July 19, 2014 (WAU) – South Sudanese president, Salva Kiir said his former deputy-turned rebel leader, Riek Machar should be tried in the court law for alleged involvement in corruption-related practices during his eight-year tenure as the country’s second most powerful person.
- South Sudanese president Salva Kiir
“Dr. Riek Machar was the one taking all responsibilities of south Sudan’s investment partners who were willing to invest in south Sudan between 2005 and 2010. During the time when I was a vice president of the Republic of Sudan in Khartoum, he was the one signing all contracts with all companies who later disappeared with South Sudan’s money and did not turn up for their promises,” Kiir told a public rally in Wau, the Western Bahr el Ghazal state capital.
He said South Sudan used to pay cash deposits of between 30-40% to these companies in advance, yet most of them did not deliver, citing projects in the water and electricity sectors.
“Now after his failure with these companies, Riek turned his weakness on me. Who is responsible for this lost wealth, is it me or him?” the president said.
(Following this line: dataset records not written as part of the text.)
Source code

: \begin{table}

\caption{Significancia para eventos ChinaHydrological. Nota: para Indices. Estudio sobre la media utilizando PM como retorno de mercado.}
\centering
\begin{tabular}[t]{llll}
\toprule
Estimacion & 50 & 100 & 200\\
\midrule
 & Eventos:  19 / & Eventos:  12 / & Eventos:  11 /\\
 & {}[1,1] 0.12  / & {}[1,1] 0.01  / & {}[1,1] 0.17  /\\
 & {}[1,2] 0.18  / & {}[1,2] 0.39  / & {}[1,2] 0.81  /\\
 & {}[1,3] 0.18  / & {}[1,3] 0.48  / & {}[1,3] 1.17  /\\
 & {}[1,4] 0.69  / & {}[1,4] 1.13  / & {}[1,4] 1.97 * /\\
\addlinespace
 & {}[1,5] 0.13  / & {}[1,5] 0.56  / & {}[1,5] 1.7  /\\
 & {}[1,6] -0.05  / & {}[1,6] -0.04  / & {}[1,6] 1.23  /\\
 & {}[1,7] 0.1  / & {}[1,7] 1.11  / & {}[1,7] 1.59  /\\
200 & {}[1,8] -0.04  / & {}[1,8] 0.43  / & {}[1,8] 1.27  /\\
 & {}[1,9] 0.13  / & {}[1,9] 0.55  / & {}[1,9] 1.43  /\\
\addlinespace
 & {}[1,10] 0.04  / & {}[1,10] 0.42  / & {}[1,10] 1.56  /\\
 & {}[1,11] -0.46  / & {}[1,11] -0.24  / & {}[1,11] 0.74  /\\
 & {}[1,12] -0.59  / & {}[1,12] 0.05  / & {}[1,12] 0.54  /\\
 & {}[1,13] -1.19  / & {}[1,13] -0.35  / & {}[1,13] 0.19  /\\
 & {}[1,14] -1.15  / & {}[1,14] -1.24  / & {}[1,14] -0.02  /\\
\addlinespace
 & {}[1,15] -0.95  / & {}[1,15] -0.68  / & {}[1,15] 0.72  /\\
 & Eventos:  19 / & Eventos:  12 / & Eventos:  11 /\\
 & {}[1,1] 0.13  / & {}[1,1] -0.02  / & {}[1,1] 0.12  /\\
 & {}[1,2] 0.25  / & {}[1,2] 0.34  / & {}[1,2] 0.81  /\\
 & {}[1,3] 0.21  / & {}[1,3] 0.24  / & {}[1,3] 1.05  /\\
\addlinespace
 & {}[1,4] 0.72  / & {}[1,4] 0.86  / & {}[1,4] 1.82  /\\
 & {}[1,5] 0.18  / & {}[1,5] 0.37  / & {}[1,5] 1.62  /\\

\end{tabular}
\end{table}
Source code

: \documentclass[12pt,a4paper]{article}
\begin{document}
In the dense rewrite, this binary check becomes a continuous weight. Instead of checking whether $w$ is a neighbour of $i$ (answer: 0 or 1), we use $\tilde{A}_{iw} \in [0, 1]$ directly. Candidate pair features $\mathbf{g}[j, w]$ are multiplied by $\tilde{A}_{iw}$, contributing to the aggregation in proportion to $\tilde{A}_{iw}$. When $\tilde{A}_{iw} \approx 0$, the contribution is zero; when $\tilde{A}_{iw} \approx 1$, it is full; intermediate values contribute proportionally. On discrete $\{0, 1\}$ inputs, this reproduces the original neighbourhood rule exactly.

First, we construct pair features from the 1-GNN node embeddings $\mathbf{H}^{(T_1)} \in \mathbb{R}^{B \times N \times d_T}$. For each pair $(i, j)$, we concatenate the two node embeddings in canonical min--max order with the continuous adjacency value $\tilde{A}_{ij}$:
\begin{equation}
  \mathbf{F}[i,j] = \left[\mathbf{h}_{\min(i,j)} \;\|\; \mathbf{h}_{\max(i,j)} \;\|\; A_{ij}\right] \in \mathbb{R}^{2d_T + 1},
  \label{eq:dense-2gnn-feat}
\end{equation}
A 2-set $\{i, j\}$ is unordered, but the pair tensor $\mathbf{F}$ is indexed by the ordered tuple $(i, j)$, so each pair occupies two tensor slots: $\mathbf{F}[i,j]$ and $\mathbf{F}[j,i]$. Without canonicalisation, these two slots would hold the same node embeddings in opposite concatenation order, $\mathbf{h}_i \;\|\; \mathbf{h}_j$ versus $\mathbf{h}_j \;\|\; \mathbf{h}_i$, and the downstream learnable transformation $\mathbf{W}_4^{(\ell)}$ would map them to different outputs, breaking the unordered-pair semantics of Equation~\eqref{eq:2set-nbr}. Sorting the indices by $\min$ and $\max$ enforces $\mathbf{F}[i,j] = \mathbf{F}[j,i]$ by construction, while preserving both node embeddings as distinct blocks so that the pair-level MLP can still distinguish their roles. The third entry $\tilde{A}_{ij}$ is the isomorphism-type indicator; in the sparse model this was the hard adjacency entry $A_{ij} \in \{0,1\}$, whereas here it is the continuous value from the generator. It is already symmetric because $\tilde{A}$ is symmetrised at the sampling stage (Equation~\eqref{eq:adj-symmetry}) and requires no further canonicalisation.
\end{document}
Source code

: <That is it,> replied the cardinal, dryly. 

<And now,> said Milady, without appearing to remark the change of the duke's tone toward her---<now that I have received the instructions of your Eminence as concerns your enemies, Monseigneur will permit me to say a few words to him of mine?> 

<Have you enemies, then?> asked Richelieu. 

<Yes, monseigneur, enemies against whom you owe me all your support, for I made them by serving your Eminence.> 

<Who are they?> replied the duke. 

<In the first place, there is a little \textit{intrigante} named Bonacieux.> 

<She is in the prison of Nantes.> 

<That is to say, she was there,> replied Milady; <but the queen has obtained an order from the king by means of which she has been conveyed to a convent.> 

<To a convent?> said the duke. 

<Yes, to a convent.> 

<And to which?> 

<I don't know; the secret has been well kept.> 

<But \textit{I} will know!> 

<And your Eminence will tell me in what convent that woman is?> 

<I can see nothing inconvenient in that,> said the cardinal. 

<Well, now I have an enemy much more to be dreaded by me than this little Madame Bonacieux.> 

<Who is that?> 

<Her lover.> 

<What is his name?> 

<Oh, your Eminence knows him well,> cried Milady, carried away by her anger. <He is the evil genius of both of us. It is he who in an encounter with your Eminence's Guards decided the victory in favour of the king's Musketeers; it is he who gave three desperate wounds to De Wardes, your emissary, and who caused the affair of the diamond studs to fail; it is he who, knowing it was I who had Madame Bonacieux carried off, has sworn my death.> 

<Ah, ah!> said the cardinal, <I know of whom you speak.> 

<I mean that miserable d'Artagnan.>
The South Sudanese leader said he was equally ready to face court over corruption allegations labeled against him by his former deputy.
“As Riek is talking about corruption on me yet he knew that he was the responsible leader in South Sudan at that time, I can see time will come for me and him to tell law”, he said.
In 2012, president Kiir wrote a letter to 75 South Sudanese officials asking them to account for at least $4 million said to have been swindled from the state treasury. Last year, another $8 million scam saw the finance minister and his cabinet affairs counterpart dismissed for alleged involvement in a botched deal to supply fire fighting equipment.
NO ETHNIC WAR
Meanwhile president Kiir accused his nemesis of allegedly inciting his fellow Nuer tribe mates to commit crimes and atrocities against innocent civilians in the young nation.
“Let Riek not use innocent South Sudanese [of the] Nuer ethnic tribes as his defending shells".
An outbreak of conflict in South Sudan late last year saw thousands killed and nearly 1.5 million displaced.